_Your instructions_
All the lines below should be set down exactly, with no picture carried into the copy.

(Beginning of Material provided)

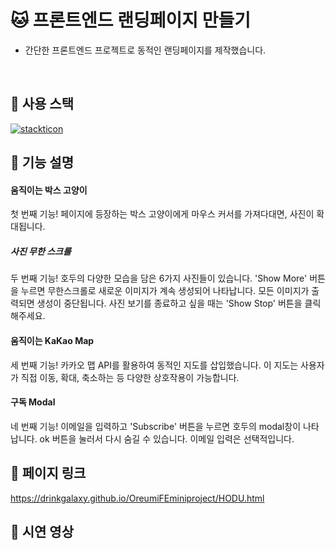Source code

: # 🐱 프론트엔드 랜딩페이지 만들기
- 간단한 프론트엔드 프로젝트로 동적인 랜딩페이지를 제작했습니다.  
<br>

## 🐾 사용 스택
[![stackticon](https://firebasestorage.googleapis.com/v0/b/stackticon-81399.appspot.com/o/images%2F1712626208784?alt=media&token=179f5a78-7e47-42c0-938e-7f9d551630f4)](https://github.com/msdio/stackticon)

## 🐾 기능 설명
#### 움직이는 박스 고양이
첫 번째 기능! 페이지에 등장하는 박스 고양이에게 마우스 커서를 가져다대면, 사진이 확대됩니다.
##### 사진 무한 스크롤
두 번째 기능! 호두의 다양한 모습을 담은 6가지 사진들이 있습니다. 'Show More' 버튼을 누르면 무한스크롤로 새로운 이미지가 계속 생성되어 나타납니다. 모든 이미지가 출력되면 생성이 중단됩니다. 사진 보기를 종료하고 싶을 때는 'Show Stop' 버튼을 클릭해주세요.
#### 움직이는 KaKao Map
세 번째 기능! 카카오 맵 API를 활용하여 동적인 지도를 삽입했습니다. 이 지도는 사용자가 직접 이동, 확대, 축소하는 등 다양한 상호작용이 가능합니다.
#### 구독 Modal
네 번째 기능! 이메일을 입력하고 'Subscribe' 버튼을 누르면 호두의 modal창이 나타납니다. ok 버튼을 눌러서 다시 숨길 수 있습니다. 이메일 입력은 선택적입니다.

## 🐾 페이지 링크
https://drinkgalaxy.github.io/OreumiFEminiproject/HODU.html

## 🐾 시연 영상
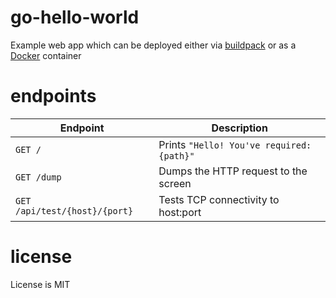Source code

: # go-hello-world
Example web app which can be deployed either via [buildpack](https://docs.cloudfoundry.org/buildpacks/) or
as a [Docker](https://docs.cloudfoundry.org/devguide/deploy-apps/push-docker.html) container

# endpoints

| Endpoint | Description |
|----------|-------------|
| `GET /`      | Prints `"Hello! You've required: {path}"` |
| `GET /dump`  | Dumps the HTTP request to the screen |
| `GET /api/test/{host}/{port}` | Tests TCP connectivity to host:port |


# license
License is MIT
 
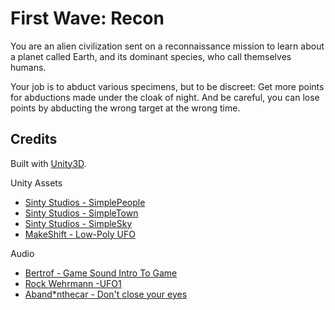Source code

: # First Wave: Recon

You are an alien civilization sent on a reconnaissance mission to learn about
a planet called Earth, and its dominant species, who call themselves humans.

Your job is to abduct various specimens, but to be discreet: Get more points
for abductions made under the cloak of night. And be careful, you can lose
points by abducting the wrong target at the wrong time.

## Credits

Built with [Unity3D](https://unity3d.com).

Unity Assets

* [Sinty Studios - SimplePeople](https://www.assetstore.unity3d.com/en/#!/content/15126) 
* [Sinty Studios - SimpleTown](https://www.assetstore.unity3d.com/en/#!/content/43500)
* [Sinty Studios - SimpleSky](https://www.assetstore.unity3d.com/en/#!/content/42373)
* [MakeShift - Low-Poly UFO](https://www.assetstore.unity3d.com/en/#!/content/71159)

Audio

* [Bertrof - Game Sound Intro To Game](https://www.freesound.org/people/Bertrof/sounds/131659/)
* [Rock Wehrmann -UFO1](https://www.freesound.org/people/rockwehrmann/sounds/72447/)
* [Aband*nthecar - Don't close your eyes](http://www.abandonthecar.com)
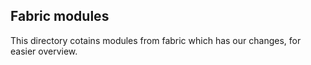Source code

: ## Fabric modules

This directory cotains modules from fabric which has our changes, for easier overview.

(End of Material provided)

_Task output_
Source code

: # 🐱 프론트엔드 랜딩페이지 만들기
- 간단한 프론트엔드 프로젝트로 동적인 랜딩페이지를 제작했습니다.  
<br>

## 🐾 사용 스택
[![stackticon](https://firebasestorage.googleapis.com/v0/b/stackticon-81399.appspot.com/o/images%2F1712626208784?alt=media&token=179f5a78-7e47-42c0-938e-7f9d551630f4)](https://github.com/msdio/stackticon)

## 🐾 기능 설명
#### 움직이는 박스 고양이
첫 번째 기능! 페이지에 등장하는 박스 고양이에게 마우스 커서를 가져다대면, 사진이 확대됩니다.
##### 사진 무한 스크롤
두 번째 기능! 호두의 다양한 모습을 담은 6가지 사진들이 있습니다. 'Show More' 버튼을 누르면 무한스크롤로 새로운 이미지가 계속 생성되어 나타납니다. 모든 이미지가 출력되면 생성이 중단됩니다. 사진 보기를 종료하고 싶을 때는 'Show Stop' 버튼을 클릭해주세요.
#### 움직이는 KaKao Map
세 번째 기능! 카카오 맵 API를 활용하여 동적인 지도를 삽입했습니다. 이 지도는 사용자가 직접 이동, 확대, 축소하는 등 다양한 상호작용이 가능합니다.
#### 구독 Modal
네 번째 기능! 이메일을 입력하고 'Subscribe' 버튼을 누르면 호두의 modal창이 나타납니다. ok 버튼을 눌러서 다시 숨길 수 있습니다. 이메일 입력은 선택적입니다.

## 🐾 페이지 링크
https://drinkgalaxy.github.io/OreumiFEminiproject/HODU.html

## 🐾 시연 영상
Source code

: # go-hello-world
Example web app which can be deployed either via [buildpack](https://docs.cloudfoundry.org/buildpacks/) or
as a [Docker](https://docs.cloudfoundry.org/devguide/deploy-apps/push-docker.html) container

# endpoints

| Endpoint | Description |
|----------|-------------|
| `GET /`      | Prints `"Hello! You've required: {path}"` |
| `GET /dump`  | Dumps the HTTP request to the screen |
| `GET /api/test/{host}/{port}` | Tests TCP connectivity to host:port |


# license
License is MIT
 
Source code

: # First Wave: Recon

You are an alien civilization sent on a reconnaissance mission to learn about
a planet called Earth, and its dominant species, who call themselves humans.

Your job is to abduct various specimens, but to be discreet: Get more points
for abductions made under the cloak of night. And be careful, you can lose
points by abducting the wrong target at the wrong time.

## Credits

Built with [Unity3D](https://unity3d.com).

Unity Assets

* [Sinty Studios - SimplePeople](https://www.assetstore.unity3d.com/en/#!/content/15126) 
* [Sinty Studios - SimpleTown](https://www.assetstore.unity3d.com/en/#!/content/43500)
* [Sinty Studios - SimpleSky](https://www.assetstore.unity3d.com/en/#!/content/42373)
* [MakeShift - Low-Poly UFO](https://www.assetstore.unity3d.com/en/#!/content/71159)

Audio

* [Bertrof - Game Sound Intro To Game](https://www.freesound.org/people/Bertrof/sounds/131659/)
* [Rock Wehrmann -UFO1](https://www.freesound.org/people/rockwehrmann/sounds/72447/)
* [Aband*nthecar - Don't close your eyes](http://www.abandonthecar.com)
Source code

: ## Fabric modules

This directory cotains modules from fabric which has our changes, for easier overview.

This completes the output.